REQUIRED ACTION = What lines in the entries below contain the word "list"? Copy all of them.

RECORD EXCERPTS =
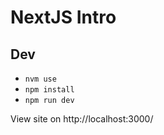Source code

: # NextJS Intro

## Dev

- `nvm use`
- `npm install`
- `npm run dev`

View site on http://localhost:3000/ 
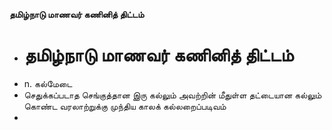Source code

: **தமிழ்நாடு மாணவர் கணினித் திட்டம்**
- # தமிழ்நாடு மாணவர் கணினித் திட்டம்
- n. கல்மேடை
- செதுக்கப்படாத செங்குத்தான இரு கல்லும் அவற்றின் மீதுள்ள தட்டையான கல்லும் கொண்ட வரலாற்றுக்கு முந்திய காலக் கல்லறைப்படிவம்
-

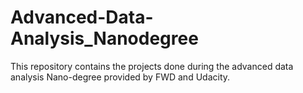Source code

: # Advanced-Data-Analysis_Nanodegree
This repository contains the projects done during the advanced data analysis Nano-degree provided by FWD and Udacity.
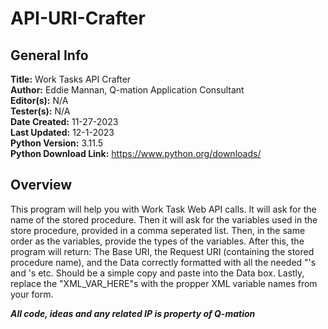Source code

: # API-URI-Crafter
## General Info
**Title:** Work Tasks API Crafter \
**Author:** Eddie Mannan, Q-mation Application Consultant \
**Editor(s):** N/A \
**Tester(s):** N/A \
**Date Created:** 11-27-2023 \
**Last Updated:** 12-1-2023 \
**Python Version:** 3.11.5 \
**Python Download Link:** https://www.python.org/downloads/

## Overview
This program will help you with Work Task Web API calls. It will ask for the name of the stored procedure. Then it will ask for the variables used in the store procedure, provided in a comma
seperated list. Then, in the same order as the variables, provide the types of the variables. After this, the program will return: The Base URI, the Request URI
(containing the stored procedure name), and the Data correctly formatted with all the needed "'s and \'s etc. 
Should be a simple copy and paste into the Data box. Lastly, replace the "XML_VAR_HERE"s with the propper XML variable names from your form.

***All code, ideas and any related IP is property of Q-mation***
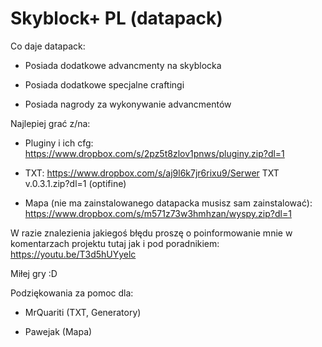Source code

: # Skyblock+ PL (datapack)
Co daje datapack:

- Posiada dodatkowe advancmenty na skyblocka

- Posiada dodatkowe specjalne craftingi

- Posiada nagrody za wykonywanie advancmentów

Najlepiej grać z/na:

- Pluginy i ich cfg: https://www.dropbox.com/s/2pz5t8zlov1pnws/pluginy.zip?dl=1

- TXT: https://www.dropbox.com/s/aj9l6k7jr6rixu9/Serwer TXT v.0.3.1.zip?dl=1 (optifine)

- Mapa (nie ma zainstalowanego datapacka musisz sam zainstalować): https://www.dropbox.com/s/m571z73w3hmhzan/wyspy.zip?dl=1

W razie znalezienia jakiegoś błędu proszę o poinformowanie mnie w komentarzach projektu tutaj jak i pod poradnikiem: https://youtu.be/T3d5hUYyelc

Miłej gry :D

Podziękowania za pomoc dla:

- MrQuariti (TXT, Generatory)

- Pawejak (Mapa)
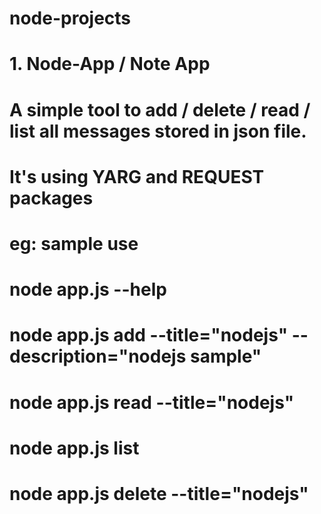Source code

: # node-projects
# 1. Node-App / Note App
# A simple tool to add / delete / read / list all messages stored in json file.
# It's using YARG and REQUEST packages
   
#   eg: sample use
#   node app.js --help
#   node app.js add --title="nodejs" --description="nodejs sample"
#   node app.js read --title="nodejs" 
#   node app.js list 
#   node app.js delete --title="nodejs"


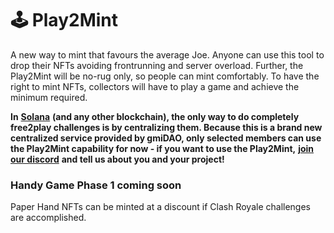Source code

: # 🕹 Play2Mint

A new way to mint that favours the average Joe. Anyone can use this tool to drop their NFTs avoiding frontrunning and server overload. Further, the Play2Mint will be no-rug only, so people can mint comfortably. To have the right to mint NFTs, collectors will have to play a game and achieve the minimum required.

**In** [**Solana**](https://solana.com) **(and any other blockchain), the only way to do completely free2play challenges is by centralizing them. Because this is a brand new centralized service provided by gmiDAO, only selected members can use the Play2Mint capability for now - if you want to use the Play2Mint,** [**join our discord**](https://discord.gg/rAnhpNqQmq) **and tell us about you and your project!**

### Handy Game Phase 1 coming soon

Paper Hand NFTs can be minted at a discount if Clash Royale challenges are accomplished.
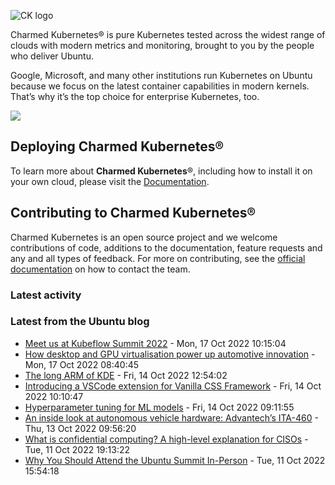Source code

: ![CK logo](https://assets.ubuntu.com/v1/e6cd15f7-Charmed+Kubernetes_RGB_2022.svg)

Charmed Kubernetes® is pure Kubernetes tested across the widest range of clouds with modern metrics and monitoring, brought to you by the people who deliver Ubuntu.

Google, Microsoft, and many other institutions run Kubernetes on Ubuntu because we focus on the latest container capabilities in modern kernels. That’s why it’s the top choice for enterprise Kubernetes, too.

![](https://assets.ubuntu.com/v1/843c77b6-juju-at-a-glace.svg)

## Deploying Charmed Kubernetes®

To learn more about **Charmed Kubernetes**®, including how to install it on your own cloud, please visit the [Documentation][docs].

## Contributing to Charmed Kubernetes®

Charmed Kubernetes is an open source project and we welcome contributions of code, additions to the documentation, feature requests and any and all types of
feedback. For more on contributing, see the [official documentation][get-in-touch] on how to contact the team.

<!-- LINKS -->
[docs]: https://ubuntu.com/kubernetes/docs
[get-in-touch]: https://ubuntu.com/kubernetes/docs/get-in-touch

### Latest activity

<!-- activity starts -->

<!-- activity ends -->

### Latest from the Ubuntu blog

<!-- blog starts -->
* [Meet us at Kubeflow Summit 2022](https://ubuntu.com//blog/meet-us-at-kubeflow-summit-2022) - Mon, 17 Oct 2022 10:15:04 
* [How desktop and GPU virtualisation power up automotive innovation](https://ubuntu.com//blog/how-desktop-and-gpu-virtualisation-power-up-automotive-innovation) - Mon, 17 Oct 2022 08:40:45 
* [The long ARM of KDE](https://ubuntu.com//blog/the-long-arm-of-kde) - Fri, 14 Oct 2022 12:54:02 
* [Introducing a VSCode extension for Vanilla CSS Framework](https://ubuntu.com//blog/introducing-a-vscode-extension-for-vanilla-css-framework) - Fri, 14 Oct 2022 10:10:47 
* [Hyperparameter tuning for ML models](https://ubuntu.com//blog/hyperparameter-tuning-kubeflow) - Fri, 14 Oct 2022 09:11:55 
* [An inside look at autonomous vehicle hardware: Advantech’s ITA-460](https://ubuntu.com//blog/an-inside-look-at-autonomous-vehicle-hardware-advantechs-ita-460) - Thu, 13 Oct 2022 09:56:20 
* [What is confidential computing? A high-level explanation for CISOs](https://ubuntu.com//blog/what-is-confidential-computing-a-high-level-explanation-for-cisos) - Tue, 11 Oct 2022 19:13:22 
* [Why You Should Attend the Ubuntu Summit In-Person](https://ubuntu.com//blog/why-you-should-attend-ubuntu-summit-in-person) - Tue, 11 Oct 2022 15:54:18 
<!-- blog ends -->
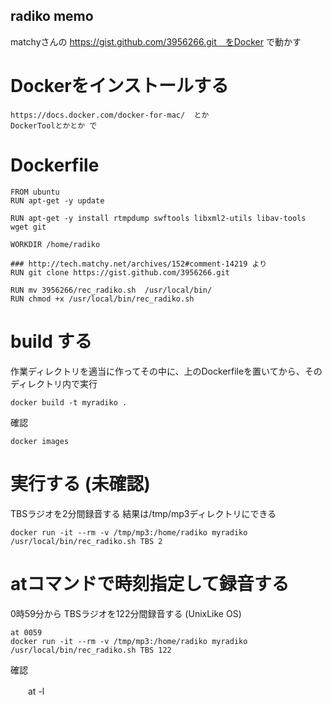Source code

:radiko memo
---

matchyさんの https://gist.github.com/3956266.git　をDocker で動かす

Dockerをインストールする
====

    https://docs.docker.com/docker-for-mac/  とか
    DockerToolとかとか で
    
Dockerfile
====

    FROM ubuntu
    RUN apt-get -y update

    RUN apt-get -y install rtmpdump swftools libxml2-utils libav-tools wget git

    WORKDIR /home/radiko

    ### http://tech.matchy.net/archives/152#comment-14219 より
    RUN git clone https://gist.github.com/3956266.git

    RUN mv 3956266/rec_radiko.sh  /usr/local/bin/
    RUN chmod +x /usr/local/bin/rec_radiko.sh

build する
====
作業ディレクトリを適当に作ってその中に、上のDockerfileを置いてから、そのディレクトリ内で実行

    docker build -t myradiko .

確認

    docker images
    
実行する (未確認)
====

TBSラジオを2分間録音する 結果は/tmp/mp3ディレクトリにできる

    docker run -it --rm -v /tmp/mp3:/home/radiko myradiko /usr/local/bin/rec_radiko.sh TBS 2
    
atコマンドで時刻指定して録音する
=====
0時59分から TBSラジオを122分間録音する (UnixLike OS)

    at 0059
    docker run -it --rm -v /tmp/mp3:/home/radiko myradiko /usr/local/bin/rec_radiko.sh TBS 122
   
 確認
 
 　　at -l
   
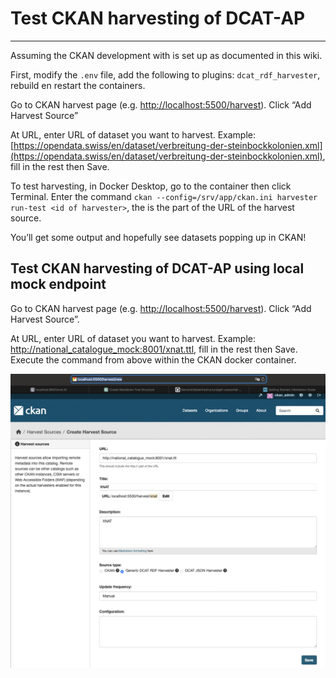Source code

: # Test CKAN harvesting of DCAT-AP

* * *

Assuming the CKAN development with is set up as documented in this wiki.

First, modify the `.env` file, add the following to plugins: `dcat_rdf_harvester`, rebuild en restart the containers.

Go to CKAN harvest page (e.g. [http://localhost:5500/harvest](http://localhost:5500/harvest)). Click “Add Harvest Source”

At URL, enter URL of dataset you want to harvest. Example: [https://opendata.swiss/en/dataset/verbreitung-der-steinbockkolonien.xml](https://opendata.swiss/en/dataset/verbreitung-der-steinbockkolonien.xml), fill in the rest then Save.

To test harvesting, in Docker Desktop, go to the container then click Terminal. Enter the command `ckan --config=/srv/app/ckan.ini harvester run-test <id of harvester>`, the <id of harvester> is the part of the URL of the harvest source.

You’ll get some output and hopefully see datasets popping up in CKAN!

## Test CKAN harvesting of DCAT-AP using local mock endpoint 

Go to CKAN harvest page (e.g. [http://localhost:5500/harvest](http://localhost:5500/harvest)). Click “Add Harvest Source”. 

At URL, enter URL of dataset you want to harvest. Example: [http://national_catalogue_mock:8001/xnat.ttl](http://national_catalogue_mock:8001/xnat.ttl), fill in the rest then Save. Execute the command from above within the CKAN docker container. 

![Harvesting](../../../../../../../assets/images/harvester.png)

TASK RESULT =
seperated list. Then, in the same order as the variables, provide the types of the variables. After this, the program will return: The Base URI, the Request URI
# A simple tool to add / delete / read / list all messages stored in json file.
#   node app.js list 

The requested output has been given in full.